* _EXERCISE REQUIREMENTS_
Print the data below exactly, but only the lines from the one containing "In this chapter" down to the one containing "The ARPA-E TERRA", inclusive.

# # # #

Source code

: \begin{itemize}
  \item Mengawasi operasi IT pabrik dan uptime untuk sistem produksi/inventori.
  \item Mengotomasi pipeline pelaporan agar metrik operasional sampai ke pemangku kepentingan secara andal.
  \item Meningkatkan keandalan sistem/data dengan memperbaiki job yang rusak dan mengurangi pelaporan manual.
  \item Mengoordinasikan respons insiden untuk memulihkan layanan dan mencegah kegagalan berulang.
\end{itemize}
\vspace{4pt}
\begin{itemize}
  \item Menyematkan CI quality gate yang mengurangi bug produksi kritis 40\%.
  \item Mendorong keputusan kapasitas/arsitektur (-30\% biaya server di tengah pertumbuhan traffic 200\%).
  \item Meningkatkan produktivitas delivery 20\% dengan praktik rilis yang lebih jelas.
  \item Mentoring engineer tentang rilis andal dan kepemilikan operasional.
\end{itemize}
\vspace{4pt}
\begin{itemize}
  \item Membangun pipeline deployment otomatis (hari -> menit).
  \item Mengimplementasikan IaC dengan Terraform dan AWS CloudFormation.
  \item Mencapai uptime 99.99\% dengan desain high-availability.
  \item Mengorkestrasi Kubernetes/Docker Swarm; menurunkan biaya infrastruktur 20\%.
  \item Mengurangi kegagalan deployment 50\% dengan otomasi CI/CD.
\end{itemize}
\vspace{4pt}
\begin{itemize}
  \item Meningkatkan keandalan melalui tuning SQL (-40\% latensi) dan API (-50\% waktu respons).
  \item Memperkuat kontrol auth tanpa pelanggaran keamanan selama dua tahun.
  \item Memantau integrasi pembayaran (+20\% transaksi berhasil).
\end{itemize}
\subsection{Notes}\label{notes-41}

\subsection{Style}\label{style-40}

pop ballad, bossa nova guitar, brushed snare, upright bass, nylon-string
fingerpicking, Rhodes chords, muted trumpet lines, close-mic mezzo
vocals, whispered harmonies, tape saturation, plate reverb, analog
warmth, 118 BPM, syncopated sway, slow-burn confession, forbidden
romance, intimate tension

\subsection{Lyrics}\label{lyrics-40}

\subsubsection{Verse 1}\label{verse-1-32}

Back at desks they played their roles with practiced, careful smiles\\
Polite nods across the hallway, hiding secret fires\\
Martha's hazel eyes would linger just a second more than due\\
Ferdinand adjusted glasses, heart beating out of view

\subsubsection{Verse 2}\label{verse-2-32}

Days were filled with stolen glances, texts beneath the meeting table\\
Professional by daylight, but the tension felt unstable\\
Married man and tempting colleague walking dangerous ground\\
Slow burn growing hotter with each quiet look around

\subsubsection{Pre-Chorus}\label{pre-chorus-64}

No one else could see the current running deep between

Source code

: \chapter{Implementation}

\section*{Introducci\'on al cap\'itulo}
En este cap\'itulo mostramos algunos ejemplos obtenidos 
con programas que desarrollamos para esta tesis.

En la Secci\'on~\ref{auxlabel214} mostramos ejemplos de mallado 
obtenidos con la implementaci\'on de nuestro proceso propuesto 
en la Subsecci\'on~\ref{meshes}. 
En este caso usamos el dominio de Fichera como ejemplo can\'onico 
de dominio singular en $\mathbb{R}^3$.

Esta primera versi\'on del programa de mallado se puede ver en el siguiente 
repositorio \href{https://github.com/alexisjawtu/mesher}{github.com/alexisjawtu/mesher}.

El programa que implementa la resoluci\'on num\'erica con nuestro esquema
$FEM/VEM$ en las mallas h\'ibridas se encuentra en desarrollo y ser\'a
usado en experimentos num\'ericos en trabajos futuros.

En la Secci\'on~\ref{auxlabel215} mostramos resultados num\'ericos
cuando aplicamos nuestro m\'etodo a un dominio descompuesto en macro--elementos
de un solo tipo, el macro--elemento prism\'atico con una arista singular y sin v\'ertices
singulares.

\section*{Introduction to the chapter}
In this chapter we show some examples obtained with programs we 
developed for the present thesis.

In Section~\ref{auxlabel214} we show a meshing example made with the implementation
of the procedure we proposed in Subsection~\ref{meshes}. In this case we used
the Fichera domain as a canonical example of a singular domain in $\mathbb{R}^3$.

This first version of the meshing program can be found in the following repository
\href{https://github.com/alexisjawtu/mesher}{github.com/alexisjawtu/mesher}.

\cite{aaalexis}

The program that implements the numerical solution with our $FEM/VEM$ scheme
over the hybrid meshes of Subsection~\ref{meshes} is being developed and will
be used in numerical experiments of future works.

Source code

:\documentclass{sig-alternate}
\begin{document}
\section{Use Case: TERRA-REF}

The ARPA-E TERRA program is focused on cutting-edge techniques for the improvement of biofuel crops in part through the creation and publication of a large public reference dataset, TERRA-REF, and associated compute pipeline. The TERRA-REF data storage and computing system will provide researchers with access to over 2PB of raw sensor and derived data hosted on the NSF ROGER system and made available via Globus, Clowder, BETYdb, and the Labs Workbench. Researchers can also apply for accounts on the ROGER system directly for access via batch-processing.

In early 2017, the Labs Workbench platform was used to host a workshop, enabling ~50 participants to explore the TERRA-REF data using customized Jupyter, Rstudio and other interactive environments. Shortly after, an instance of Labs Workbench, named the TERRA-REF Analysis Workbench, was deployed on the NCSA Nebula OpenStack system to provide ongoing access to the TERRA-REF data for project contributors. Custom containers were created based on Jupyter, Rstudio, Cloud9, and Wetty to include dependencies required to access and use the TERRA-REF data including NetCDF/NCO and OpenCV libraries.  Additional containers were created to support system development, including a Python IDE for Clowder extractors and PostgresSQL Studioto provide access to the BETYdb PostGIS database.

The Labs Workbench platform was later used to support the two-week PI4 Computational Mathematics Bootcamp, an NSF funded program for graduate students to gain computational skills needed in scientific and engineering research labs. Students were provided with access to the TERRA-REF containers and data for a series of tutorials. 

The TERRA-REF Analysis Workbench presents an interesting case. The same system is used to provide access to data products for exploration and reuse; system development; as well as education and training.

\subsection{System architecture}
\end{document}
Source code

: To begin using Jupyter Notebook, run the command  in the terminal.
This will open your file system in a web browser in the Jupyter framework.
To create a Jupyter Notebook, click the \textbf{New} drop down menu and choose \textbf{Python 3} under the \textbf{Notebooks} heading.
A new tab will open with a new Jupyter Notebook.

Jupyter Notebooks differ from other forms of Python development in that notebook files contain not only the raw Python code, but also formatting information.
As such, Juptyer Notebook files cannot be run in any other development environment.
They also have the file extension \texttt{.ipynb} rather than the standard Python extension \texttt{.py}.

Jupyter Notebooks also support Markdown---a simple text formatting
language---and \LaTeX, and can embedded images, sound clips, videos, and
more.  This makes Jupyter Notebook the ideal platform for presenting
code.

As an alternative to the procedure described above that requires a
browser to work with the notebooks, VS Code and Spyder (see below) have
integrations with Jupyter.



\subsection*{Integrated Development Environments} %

# # # #

* _ANSWER AREA_
In this chapter we show some examples obtained with programs we 
developed for the present thesis.

In Section~\ref{auxlabel214} we show a meshing example made with the implementation
of the procedure we proposed in Subsection~\ref{meshes}. In this case we used
the Fichera domain as a canonical example of a singular domain in $\mathbb{R}^3$.

This first version of the meshing program can be found in the following repository
\href{https://github.com/alexisjawtu/mesher}{github.com/alexisjawtu/mesher}.

\cite{aaalexis}

The program that implements the numerical solution with our $FEM/VEM$ scheme
over the hybrid meshes of Subsection~\ref{meshes} is being developed and will
be used in numerical experiments of future works.

Source code

:\documentclass{sig-alternate}
\begin{document}
\section{Use Case: TERRA-REF}

The ARPA-E TERRA program is focused on cutting-edge techniques for the improvement of biofuel crops in part through the creation and publication of a large public reference dataset, TERRA-REF, and associated compute pipeline. The TERRA-REF data storage and computing system will provide researchers with access to over 2PB of raw sensor and derived data hosted on the NSF ROGER system and made available via Globus, Clowder, BETYdb, and the Labs Workbench. Researchers can also apply for accounts on the ROGER system directly for access via batch-processing.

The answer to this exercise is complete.